| Assignment |
In the entries below, find the line with "## Formaciones planificadas realizadas" and the line with "- Buen uso de"; give again those lines and every line between them, exactly.

| Records shown |
= Beginning of Section =

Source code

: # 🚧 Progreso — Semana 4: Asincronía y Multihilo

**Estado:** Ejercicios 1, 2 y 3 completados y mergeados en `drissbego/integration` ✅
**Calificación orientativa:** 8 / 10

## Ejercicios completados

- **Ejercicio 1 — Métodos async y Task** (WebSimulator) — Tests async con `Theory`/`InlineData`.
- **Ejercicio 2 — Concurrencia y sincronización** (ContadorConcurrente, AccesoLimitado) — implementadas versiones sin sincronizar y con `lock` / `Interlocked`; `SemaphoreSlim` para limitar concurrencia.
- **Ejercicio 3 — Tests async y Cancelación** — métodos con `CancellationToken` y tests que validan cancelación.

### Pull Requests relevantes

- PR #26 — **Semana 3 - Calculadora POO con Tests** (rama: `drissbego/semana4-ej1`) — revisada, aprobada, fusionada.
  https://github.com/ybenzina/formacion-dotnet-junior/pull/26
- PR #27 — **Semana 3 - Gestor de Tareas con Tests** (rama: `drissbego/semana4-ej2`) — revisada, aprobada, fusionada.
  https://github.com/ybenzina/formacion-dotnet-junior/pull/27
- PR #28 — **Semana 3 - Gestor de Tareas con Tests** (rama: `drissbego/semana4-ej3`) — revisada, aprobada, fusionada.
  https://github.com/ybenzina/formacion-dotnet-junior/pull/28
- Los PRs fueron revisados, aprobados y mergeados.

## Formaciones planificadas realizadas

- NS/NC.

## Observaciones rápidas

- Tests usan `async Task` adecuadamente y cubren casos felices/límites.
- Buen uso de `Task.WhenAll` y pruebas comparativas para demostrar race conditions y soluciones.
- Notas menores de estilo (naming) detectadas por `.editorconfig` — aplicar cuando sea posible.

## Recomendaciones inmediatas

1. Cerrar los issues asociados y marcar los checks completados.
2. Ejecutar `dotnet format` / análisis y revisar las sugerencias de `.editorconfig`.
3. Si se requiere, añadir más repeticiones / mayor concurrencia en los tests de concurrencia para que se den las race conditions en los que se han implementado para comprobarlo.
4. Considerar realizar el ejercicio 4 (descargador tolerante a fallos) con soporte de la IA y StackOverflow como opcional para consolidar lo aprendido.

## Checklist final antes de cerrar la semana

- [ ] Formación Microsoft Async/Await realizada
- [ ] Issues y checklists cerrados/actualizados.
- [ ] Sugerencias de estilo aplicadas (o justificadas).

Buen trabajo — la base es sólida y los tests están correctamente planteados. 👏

= End of Section =
= Beginning of Section =

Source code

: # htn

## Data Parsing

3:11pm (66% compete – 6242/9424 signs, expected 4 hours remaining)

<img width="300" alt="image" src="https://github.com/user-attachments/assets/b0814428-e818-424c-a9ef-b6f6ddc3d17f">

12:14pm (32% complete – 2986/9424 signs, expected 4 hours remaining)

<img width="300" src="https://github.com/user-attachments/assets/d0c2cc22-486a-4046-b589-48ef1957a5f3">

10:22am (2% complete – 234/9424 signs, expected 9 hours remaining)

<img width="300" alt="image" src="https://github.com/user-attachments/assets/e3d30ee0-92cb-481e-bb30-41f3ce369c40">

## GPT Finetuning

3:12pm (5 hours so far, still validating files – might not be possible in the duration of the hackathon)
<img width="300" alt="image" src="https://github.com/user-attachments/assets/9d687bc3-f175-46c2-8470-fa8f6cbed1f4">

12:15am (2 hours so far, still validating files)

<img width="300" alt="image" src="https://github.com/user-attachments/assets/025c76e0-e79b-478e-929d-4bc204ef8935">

= End of Section =

| Solved problem |
## Formaciones planificadas realizadas

- NS/NC.

## Observaciones rápidas

- Tests usan `async Task` adecuadamente y cubren casos felices/límites.
- Buen uso de `Task.WhenAll` y pruebas comparativas para demostrar race conditions y soluciones.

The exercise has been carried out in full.